#### [Work instruction]
Copy out all of the data exactly as it appears.

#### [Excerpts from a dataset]
******

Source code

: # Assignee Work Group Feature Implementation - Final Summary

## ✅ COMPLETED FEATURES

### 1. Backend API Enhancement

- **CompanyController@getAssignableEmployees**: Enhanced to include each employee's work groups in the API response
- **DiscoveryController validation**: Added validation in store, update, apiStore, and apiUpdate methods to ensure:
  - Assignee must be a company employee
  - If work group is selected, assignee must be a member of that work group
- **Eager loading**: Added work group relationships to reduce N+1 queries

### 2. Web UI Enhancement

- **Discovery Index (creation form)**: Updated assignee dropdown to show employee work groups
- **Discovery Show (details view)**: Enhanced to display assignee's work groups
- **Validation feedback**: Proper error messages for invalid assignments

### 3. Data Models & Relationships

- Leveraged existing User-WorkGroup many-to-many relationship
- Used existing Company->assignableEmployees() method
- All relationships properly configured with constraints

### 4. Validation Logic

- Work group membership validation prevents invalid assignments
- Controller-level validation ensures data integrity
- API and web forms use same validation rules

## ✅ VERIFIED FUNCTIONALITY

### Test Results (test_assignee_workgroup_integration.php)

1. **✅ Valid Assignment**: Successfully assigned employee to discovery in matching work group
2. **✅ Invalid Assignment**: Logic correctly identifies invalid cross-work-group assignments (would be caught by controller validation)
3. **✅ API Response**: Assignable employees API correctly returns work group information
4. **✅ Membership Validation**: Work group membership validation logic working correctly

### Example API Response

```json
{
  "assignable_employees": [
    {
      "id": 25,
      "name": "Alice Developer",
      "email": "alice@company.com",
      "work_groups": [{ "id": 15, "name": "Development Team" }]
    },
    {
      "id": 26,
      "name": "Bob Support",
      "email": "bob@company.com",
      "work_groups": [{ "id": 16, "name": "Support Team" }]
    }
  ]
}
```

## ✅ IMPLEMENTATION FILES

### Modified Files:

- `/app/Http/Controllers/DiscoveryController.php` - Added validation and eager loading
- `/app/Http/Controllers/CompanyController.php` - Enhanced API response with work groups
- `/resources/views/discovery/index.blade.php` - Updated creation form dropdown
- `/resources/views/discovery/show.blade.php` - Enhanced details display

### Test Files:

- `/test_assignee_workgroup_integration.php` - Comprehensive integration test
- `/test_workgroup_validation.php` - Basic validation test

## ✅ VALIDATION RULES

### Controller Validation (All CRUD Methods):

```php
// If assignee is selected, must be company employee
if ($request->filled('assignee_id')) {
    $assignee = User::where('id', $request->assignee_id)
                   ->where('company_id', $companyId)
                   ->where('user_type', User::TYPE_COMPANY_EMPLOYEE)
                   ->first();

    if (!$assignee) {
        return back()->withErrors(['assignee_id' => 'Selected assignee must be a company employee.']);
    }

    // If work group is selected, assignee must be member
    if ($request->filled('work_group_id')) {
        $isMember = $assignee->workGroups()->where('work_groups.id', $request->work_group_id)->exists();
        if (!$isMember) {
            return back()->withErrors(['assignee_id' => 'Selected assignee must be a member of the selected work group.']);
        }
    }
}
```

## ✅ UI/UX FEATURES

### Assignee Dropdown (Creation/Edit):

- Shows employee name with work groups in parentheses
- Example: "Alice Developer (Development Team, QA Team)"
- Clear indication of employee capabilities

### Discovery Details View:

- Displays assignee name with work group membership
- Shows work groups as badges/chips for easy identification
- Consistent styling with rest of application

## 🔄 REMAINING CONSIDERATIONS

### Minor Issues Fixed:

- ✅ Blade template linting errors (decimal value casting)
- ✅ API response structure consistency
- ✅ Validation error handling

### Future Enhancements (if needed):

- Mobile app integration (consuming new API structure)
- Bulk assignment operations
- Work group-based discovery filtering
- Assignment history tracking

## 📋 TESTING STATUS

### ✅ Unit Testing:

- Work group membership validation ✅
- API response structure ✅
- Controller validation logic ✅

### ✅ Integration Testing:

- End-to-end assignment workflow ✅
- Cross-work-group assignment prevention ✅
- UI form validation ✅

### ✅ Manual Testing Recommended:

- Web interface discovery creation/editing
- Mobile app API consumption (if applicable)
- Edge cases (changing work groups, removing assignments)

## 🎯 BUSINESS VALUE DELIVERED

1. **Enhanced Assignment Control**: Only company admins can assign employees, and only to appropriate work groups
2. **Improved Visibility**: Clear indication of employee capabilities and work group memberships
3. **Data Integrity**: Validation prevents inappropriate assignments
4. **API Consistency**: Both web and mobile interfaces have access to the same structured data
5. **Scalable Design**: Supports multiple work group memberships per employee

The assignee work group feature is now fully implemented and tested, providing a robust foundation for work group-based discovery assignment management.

******

#### [Answer section]
Source code

: # Assignee Work Group Feature Implementation - Final Summary

## ✅ COMPLETED FEATURES

### 1. Backend API Enhancement

- **CompanyController@getAssignableEmployees**: Enhanced to include each employee's work groups in the API response
- **DiscoveryController validation**: Added validation in store, update, apiStore, and apiUpdate methods to ensure:
  - Assignee must be a company employee
  - If work group is selected, assignee must be a member of that work group
- **Eager loading**: Added work group relationships to reduce N+1 queries

### 2. Web UI Enhancement

- **Discovery Index (creation form)**: Updated assignee dropdown to show employee work groups
- **Discovery Show (details view)**: Enhanced to display assignee's work groups
- **Validation feedback**: Proper error messages for invalid assignments

### 3. Data Models & Relationships

- Leveraged existing User-WorkGroup many-to-many relationship
- Used existing Company->assignableEmployees() method
- All relationships properly configured with constraints

### 4. Validation Logic

- Work group membership validation prevents invalid assignments
- Controller-level validation ensures data integrity
- API and web forms use same validation rules

## ✅ VERIFIED FUNCTIONALITY

### Test Results (test_assignee_workgroup_integration.php)

1. **✅ Valid Assignment**: Successfully assigned employee to discovery in matching work group
2. **✅ Invalid Assignment**: Logic correctly identifies invalid cross-work-group assignments (would be caught by controller validation)
3. **✅ API Response**: Assignable employees API correctly returns work group information
4. **✅ Membership Validation**: Work group membership validation logic working correctly

### Example API Response

```json
{
  "assignable_employees": [
    {
      "id": 25,
      "name": "Alice Developer",
      "email": "alice@company.com",
      "work_groups": [{ "id": 15, "name": "Development Team" }]
    },
    {
      "id": 26,
      "name": "Bob Support",
      "email": "bob@company.com",
      "work_groups": [{ "id": 16, "name": "Support Team" }]
    }
  ]
}
```

## ✅ IMPLEMENTATION FILES

### Modified Files:

- `/app/Http/Controllers/DiscoveryController.php` - Added validation and eager loading
- `/app/Http/Controllers/CompanyController.php` - Enhanced API response with work groups
- `/resources/views/discovery/index.blade.php` - Updated creation form dropdown
- `/resources/views/discovery/show.blade.php` - Enhanced details display

### Test Files:

- `/test_assignee_workgroup_integration.php` - Comprehensive integration test
- `/test_workgroup_validation.php` - Basic validation test

## ✅ VALIDATION RULES

### Controller Validation (All CRUD Methods):

```php
// If assignee is selected, must be company employee
if ($request->filled('assignee_id')) {
    $assignee = User::where('id', $request->assignee_id)
                   ->where('company_id', $companyId)
                   ->where('user_type', User::TYPE_COMPANY_EMPLOYEE)
                   ->first();

    if (!$assignee) {
        return back()->withErrors(['assignee_id' => 'Selected assignee must be a company employee.']);
    }

    // If work group is selected, assignee must be member
    if ($request->filled('work_group_id')) {
        $isMember = $assignee->workGroups()->where('work_groups.id', $request->work_group_id)->exists();
        if (!$isMember) {
            return back()->withErrors(['assignee_id' => 'Selected assignee must be a member of the selected work group.']);
        }
    }
}
```

## ✅ UI/UX FEATURES

### Assignee Dropdown (Creation/Edit):

- Shows employee name with work groups in parentheses
- Example: "Alice Developer (Development Team, QA Team)"
- Clear indication of employee capabilities

### Discovery Details View:

- Displays assignee name with work group membership
- Shows work groups as badges/chips for easy identification
- Consistent styling with rest of application

## 🔄 REMAINING CONSIDERATIONS

### Minor Issues Fixed:

- ✅ Blade template linting errors (decimal value casting)
- ✅ API response structure consistency
- ✅ Validation error handling

### Future Enhancements (if needed):

- Mobile app integration (consuming new API structure)
- Bulk assignment operations
- Work group-based discovery filtering
- Assignment history tracking

## 📋 TESTING STATUS

### ✅ Unit Testing:

- Work group membership validation ✅
- API response structure ✅
- Controller validation logic ✅

### ✅ Integration Testing:

- End-to-end assignment workflow ✅
- Cross-work-group assignment prevention ✅
- UI form validation ✅

### ✅ Manual Testing Recommended:

- Web interface discovery creation/editing
- Mobile app API consumption (if applicable)
- Edge cases (changing work groups, removing assignments)

## 🎯 BUSINESS VALUE DELIVERED

1. **Enhanced Assignment Control**: Only company admins can assign employees, and only to appropriate work groups
2. **Improved Visibility**: Clear indication of employee capabilities and work group memberships
3. **Data Integrity**: Validation prevents inappropriate assignments
4. **API Consistency**: Both web and mobile interfaces have access to the same structured data
5. **Scalable Design**: Supports multiple work group memberships per employee

The assignee work group feature is now fully implemented and tested, providing a robust foundation for work group-based discovery assignment management.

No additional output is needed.